*** RECORDS PROVIDED Section Begins ***

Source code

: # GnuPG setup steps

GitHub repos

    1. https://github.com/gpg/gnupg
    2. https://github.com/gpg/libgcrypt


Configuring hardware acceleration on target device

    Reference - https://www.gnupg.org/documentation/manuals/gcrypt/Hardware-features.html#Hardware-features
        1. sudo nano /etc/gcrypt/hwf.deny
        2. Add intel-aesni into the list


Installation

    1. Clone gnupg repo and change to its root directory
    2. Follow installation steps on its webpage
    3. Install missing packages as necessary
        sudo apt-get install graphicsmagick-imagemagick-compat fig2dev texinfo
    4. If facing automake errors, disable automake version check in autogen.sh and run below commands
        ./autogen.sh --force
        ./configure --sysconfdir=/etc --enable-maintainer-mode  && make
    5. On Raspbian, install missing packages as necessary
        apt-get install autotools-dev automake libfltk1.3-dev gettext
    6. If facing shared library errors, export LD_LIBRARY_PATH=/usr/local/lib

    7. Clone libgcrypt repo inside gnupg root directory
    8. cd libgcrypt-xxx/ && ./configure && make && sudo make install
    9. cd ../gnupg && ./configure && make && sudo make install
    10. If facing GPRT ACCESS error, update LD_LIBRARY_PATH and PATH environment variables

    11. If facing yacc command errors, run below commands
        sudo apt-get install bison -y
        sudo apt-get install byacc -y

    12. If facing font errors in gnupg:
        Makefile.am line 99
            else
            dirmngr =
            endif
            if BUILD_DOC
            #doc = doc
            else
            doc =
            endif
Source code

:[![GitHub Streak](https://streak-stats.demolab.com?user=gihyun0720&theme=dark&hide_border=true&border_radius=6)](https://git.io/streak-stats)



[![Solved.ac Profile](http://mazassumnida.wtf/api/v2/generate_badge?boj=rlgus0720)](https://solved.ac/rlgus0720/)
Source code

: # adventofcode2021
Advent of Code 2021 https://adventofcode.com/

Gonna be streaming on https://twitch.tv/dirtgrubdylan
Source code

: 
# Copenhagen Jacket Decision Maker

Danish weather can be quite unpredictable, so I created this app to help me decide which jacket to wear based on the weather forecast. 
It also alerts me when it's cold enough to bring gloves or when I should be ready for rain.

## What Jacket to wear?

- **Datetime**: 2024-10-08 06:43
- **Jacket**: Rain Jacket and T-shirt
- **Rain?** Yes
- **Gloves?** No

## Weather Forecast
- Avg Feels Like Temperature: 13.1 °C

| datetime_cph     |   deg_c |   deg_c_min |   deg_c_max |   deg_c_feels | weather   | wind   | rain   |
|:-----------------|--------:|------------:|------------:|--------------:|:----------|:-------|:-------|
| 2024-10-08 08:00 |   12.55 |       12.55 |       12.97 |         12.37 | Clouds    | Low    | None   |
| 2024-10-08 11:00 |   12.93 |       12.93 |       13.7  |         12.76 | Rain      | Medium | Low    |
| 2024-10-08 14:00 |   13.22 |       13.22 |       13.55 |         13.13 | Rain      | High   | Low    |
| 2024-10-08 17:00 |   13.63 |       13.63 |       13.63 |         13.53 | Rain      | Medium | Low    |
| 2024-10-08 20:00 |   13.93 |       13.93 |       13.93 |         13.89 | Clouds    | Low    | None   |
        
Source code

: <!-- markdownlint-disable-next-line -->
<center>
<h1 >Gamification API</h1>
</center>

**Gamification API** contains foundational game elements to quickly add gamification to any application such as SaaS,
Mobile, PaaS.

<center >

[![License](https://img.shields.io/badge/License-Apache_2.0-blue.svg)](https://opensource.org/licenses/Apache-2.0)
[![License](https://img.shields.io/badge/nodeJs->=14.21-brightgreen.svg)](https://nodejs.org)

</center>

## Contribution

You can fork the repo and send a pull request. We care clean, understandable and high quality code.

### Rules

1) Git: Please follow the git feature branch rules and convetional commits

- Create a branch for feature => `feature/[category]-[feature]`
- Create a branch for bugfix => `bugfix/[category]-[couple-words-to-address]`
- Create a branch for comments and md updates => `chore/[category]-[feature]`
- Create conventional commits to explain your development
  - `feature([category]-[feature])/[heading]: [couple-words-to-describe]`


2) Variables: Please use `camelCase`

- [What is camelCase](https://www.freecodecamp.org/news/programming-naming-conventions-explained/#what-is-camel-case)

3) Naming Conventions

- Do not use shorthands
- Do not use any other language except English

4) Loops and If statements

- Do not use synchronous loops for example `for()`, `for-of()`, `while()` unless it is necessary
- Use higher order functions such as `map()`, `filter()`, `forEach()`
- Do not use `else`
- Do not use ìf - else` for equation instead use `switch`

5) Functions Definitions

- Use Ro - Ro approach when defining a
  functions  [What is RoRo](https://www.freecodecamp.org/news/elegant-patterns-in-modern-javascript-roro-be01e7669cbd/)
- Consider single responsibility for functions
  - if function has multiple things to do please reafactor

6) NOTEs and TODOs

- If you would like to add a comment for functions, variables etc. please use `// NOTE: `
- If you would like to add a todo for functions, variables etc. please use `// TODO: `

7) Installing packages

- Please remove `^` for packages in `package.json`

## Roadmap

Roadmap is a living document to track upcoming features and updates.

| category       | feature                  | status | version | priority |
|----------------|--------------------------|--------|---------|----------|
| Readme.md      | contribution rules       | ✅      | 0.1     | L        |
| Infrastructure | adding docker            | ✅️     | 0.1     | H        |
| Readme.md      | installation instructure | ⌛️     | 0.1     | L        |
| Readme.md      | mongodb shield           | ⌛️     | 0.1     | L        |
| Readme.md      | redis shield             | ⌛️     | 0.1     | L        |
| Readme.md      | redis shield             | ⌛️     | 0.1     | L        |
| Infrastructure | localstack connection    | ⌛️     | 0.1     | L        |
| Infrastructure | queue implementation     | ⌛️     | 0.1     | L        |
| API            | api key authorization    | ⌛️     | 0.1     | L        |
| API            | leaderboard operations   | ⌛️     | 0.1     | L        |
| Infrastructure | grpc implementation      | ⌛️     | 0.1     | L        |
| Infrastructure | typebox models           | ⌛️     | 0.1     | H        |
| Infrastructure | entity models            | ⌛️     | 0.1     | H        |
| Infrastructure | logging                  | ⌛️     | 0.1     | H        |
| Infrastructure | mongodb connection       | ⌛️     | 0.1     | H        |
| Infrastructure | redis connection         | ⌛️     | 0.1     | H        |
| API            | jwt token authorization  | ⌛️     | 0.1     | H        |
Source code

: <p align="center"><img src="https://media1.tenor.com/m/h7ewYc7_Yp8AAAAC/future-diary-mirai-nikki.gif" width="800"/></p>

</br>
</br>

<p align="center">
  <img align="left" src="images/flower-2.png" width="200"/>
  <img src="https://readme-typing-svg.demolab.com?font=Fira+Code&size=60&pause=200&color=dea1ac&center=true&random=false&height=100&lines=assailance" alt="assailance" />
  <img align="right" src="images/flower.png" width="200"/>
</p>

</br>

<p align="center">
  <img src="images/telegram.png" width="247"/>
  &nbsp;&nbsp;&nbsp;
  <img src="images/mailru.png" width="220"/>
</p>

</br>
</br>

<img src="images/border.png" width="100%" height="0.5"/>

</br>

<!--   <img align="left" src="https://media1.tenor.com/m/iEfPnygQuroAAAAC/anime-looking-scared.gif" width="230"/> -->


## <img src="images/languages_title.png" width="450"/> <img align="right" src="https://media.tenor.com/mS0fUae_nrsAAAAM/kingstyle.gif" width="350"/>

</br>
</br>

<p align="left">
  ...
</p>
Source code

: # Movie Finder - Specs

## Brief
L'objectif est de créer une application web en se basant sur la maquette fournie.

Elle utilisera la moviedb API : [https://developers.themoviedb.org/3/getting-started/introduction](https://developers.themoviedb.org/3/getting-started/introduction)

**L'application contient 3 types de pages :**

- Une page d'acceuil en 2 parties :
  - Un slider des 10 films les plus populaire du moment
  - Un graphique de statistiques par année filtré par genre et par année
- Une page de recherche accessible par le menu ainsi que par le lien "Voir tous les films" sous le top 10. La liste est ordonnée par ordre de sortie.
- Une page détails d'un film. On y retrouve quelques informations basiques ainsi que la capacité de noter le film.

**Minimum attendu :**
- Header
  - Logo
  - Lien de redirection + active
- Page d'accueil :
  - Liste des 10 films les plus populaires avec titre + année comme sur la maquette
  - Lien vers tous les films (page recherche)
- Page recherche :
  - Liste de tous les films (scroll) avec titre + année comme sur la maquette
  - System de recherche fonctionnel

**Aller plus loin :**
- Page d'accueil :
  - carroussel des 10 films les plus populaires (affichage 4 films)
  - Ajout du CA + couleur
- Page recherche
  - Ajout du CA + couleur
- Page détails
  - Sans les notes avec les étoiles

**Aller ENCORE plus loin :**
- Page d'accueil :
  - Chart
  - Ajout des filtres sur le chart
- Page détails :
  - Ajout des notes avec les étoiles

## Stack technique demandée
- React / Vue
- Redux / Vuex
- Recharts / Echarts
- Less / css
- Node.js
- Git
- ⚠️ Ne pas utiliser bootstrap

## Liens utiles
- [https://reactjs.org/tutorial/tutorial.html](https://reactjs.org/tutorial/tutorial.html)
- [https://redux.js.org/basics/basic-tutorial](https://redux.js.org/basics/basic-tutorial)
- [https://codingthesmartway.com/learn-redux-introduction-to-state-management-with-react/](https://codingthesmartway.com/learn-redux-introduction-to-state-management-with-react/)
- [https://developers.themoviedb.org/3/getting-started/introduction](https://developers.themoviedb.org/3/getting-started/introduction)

*** RECORDS PROVIDED Section Ends ***

### TASK OBJECTIVE:
Would you set down, word for word, the lines from the opening of the entries above through the line with "4. If facing", both included, and no others?

### YOUR RESPONSE:
Source code

: # GnuPG setup steps

GitHub repos

    1. https://github.com/gpg/gnupg
    2. https://github.com/gpg/libgcrypt


Configuring hardware acceleration on target device

    Reference - https://www.gnupg.org/documentation/manuals/gcrypt/Hardware-features.html#Hardware-features
        1. sudo nano /etc/gcrypt/hwf.deny
        2. Add intel-aesni into the list


Installation

    1. Clone gnupg repo and change to its root directory
    2. Follow installation steps on its webpage
    3. Install missing packages as necessary
        sudo apt-get install graphicsmagick-imagemagick-compat fig2dev texinfo
    4. If facing automake errors, disable automake version check in autogen.sh and run below commands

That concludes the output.